Enter Password

Customer Agent Tester

Designed a testing and refinement system to help customers build trust and confidence to deploy HubSpot’s Flagship AI agent, the Breeze Customer Agent.

*Full case study available upon request

HubSpot
April 2025 - August 2025

What's HubSpot and the Breeze Customer Agent?

HubSpot is a B2B SaaS platform that provides CRM, marketing, sales, and customer service software within a shared data infrastructure. Its products are organized into “Hubs” (Marketing, Sales, Service, etc.) that operate on a common CRM and customer data model.

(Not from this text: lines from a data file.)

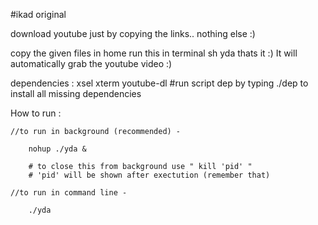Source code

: #ikad original

download youtube just by copying the links.. nothing else :)

copy the given files in home
run this in terminal
	sh yda
thats it :)
It will automatically grab the youtube video :)

dependencies : 
    xsel
    xterm
    youtube-dl
#run script dep by typing ./dep to install all missing dependencies

How to run :

	//to run in background (recommended) -
	
		nohup ./yda &
		
		# to close this from background use " kill 'pid' "
		# 'pid' will be shown after exectution (remember that)

	//to run in command line -
		
		./yda
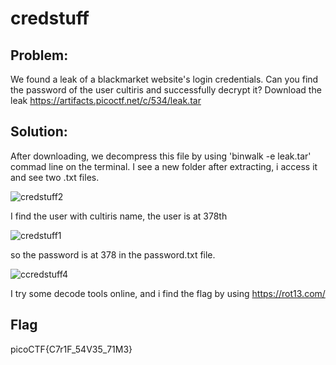 # credstuff 
## Problem: 
We found a leak of a blackmarket website's login credentials. Can you find the password of the user cultiris and successfully decrypt it?
Download the leak https://artifacts.picoctf.net/c/534/leak.tar
## Solution: 
After downloading, we decompress this file by using 'binwalk -e leak.tar' commad line on the terminal. 
I see a new folder after extracting, i access it and see two .txt files.

![credstuff2](https://user-images.githubusercontent.com/84562630/159506364-c8ef048b-027f-417f-a374-1d91202fd75e.PNG)

I find the user with cultiris name, the user is at 378th

![credstuff1](https://user-images.githubusercontent.com/84562630/159506972-70e51034-6aa6-492f-a68a-fc502b2b1003.PNG)

so the password is at 378 in the password.txt file. 

![ccredstuff4](https://user-images.githubusercontent.com/84562630/159507253-66851685-5020-4347-9360-14020590edb7.PNG)

I try some decode tools online, and i find the flag by using https://rot13.com/
## Flag
picoCTF{C7r1F_54V35_71M3}

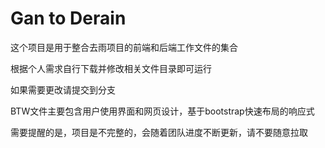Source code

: # Gan to Derain

这个项目是用于整合去雨项目的前端和后端工作文件的集合

根据个人需求自行下载并修改相关文件目录即可运行

如果需要更改请提交到分支

BTW文件主要包含用户使用界面和网页设计，基于bootstrap快速布局的响应式

需要提醒的是，项目是不完整的，会随着团队进度不断更新，请不要随意拉取
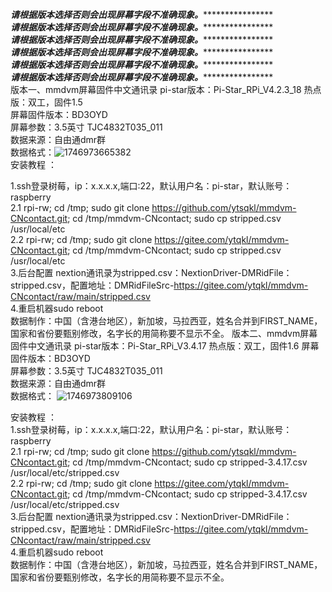 *********************************请根据版本选择否则会出现屏幕字段不准确现象。*************************************************   
*********************************请根据版本选择否则会出现屏幕字段不准确现象。*************************************************   
*********************************请根据版本选择否则会出现屏幕字段不准确现象。*************************************************   
*********************************请根据版本选择否则会出现屏幕字段不准确现象。*************************************************   
*********************************请根据版本选择否则会出现屏幕字段不准确现象。*************************************************   
*********************************请根据版本选择否则会出现屏幕字段不准确现象。*************************************************   
版本一、mmdvm屏幕固件中文通讯录 
pi-star版本：Pi-Star_RPi_V4.2.3_18 
热点版：双工，固件1.5  
屏幕固件版本：BD3OYD  
屏幕参数：3.5英寸 TJC4832T035_011  
数据来源：自由通dmr群  
数据格式：![1746973665382](https://github.com/user-attachments/assets/49c49459-8cc8-4fad-9ac2-38af8e6ad45b)  
安装教程 ：  

1.ssh登录树莓，ip：x.x.x.x,端口:22，默认用户名：pi-star，默认账号：raspberry  
2.1 rpi-rw; cd /tmp; sudo git clone https://github.com/ytsqkl/mmdvm-CNcontact.git; cd /tmp/mmdvm-CNcontact; sudo cp stripped.csv /usr/local/etc  
2.2 rpi-rw; cd /tmp; sudo git clone https://gitee.com/ytqkl/mmdvm-CNcontact.git; cd /tmp/mmdvm-CNcontact; sudo cp stripped.csv /usr/local/etc  
3.后台配置 nextion通讯录为stripped.csv：NextionDriver-DMRidFile：stripped.csv，配置地址：DMRidFileSrc-https://gitee.com/ytqkl/mmdvm-CNcontact/raw/main/stripped.csv  
4.重启机器sudo reboot  
数据制作：中国（含港台地区），新加坡，马拉西亚，姓名合并到FIRST_NAME，国家和省份要甄别修改，名字长的用简称要不显示不全。
版本二、mmdvm屏幕固件中文通讯录 
pi-star版本：Pi-Star_RPi_V3.4.17
热点版：双工，固件1.6
屏幕固件版本：BD3OYD  
屏幕参数：3.5英寸 TJC4832T035_011  
数据来源：自由通dmr群  
数据格式：
![1746973809106](https://github.com/user-attachments/assets/f151b376-0365-4b5c-80cb-0c1e6b607953)

安装教程 ：  
1.ssh登录树莓，ip：x.x.x.x,端口:22，默认用户名：pi-star，默认账号：raspberry  
2.1 rpi-rw; cd /tmp; sudo git clone https://github.com/ytsqkl/mmdvm-CNcontact.git; cd /tmp/mmdvm-CNcontact; sudo cp stripped-3.4.17.csv /usr/local/etc/stripped.csv   
2.2 rpi-rw; cd /tmp; sudo git clone https://gitee.com/ytqkl/mmdvm-CNcontact.git; cd /tmp/mmdvm-CNcontact; sudo cp stripped-3.4.17.csv /usr/local/etc/stripped.csv  
3.后台配置 nextion通讯录为stripped.csv：NextionDriver-DMRidFile：stripped.csv，配置地址：DMRidFileSrc-https://gitee.com/ytqkl/mmdvm-CNcontact/raw/main/stripped.csv   
4.重启机器sudo reboot  
数据制作：中国（含港台地区），新加坡，马拉西亚，姓名合并到FIRST_NAME，国家和省份要甄别修改，名字长的用简称要不显示不全。
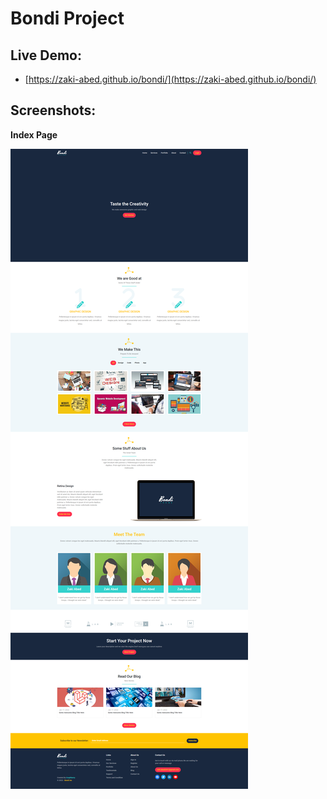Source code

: # Bondi Project

## Live Demo:
- [https://zaki-abed.github.io/bondi/](https://zaki-abed.github.io/bondi/)

## Screenshots:
**Index Page**

![Screenshot 1](images/demo.png)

My work took place within Service Hub (and later, the AI group) on the Breeze Customer Agent, HubSpot’s flagship AI-powered customer support agent. The Breeze Customer Agent uses CRM data and connected knowledge sources to generate responses to customer questions, qualify inquiries, and route conversations to human agents when necessary. It is available to Professional and Enterprise customers, operates on a usage-based credit system, and can be deployed across multiple channels, like live chat, e-mail, and calling.

Who uses the Breeze Customer Agent?

There are three groups of users the Breeze Customer Agent is targeted at. While it originally started as a customer support agent, the use cases have grown to cover marketing and sales.

Customer service

The Breeze Customer Agent is designed for customer service teams managing high volumes of support inquiries who want to scale their support without increasing headcount. It’s especially valuable for teams looking to provide reliable 24/7 coverage, and reduce ticket backlogs. By automatically handling routine questions and escalating more complex issues to human agents when needed, it helps teams operate more efficiently while maintaining a high-quality support experience.

Marketing

The Breeze Customer Agent is also designed for marketing teams looking to engage website visitors in real time and convert interest into action. It helps answer common questions about events, pricing, webinars, and subscriptions, ensuring visitors get the information they need instantly. By qualifying prospects and guiding them to relevant content, the agent supports turning anonymous traffic into high-quality leads while creating a more responsive and personalized marketing experience.

Sales

The Breeze Customer Agent is also built for sales teams that need to respond quickly to prospect questions about products, pricing, and trials. It engages visitors in real time, helping qualify leads, book meetings, and accelerate the buying process. By leveraging CRM data to tailor conversations, the agent ensures interactions are relevant and personalized, allowing sales teams to move prospects forward more efficiently.

The problem

A fast evolving product without a structured feedback system

When the Breeze Customer Agent first launched, the product was evolving rapidly and many foundational capabilities were still being defined. One key missing piece was a structured system for users to evaluate, refine, or build confidence in the agent’s behavior before deploying it to real customers.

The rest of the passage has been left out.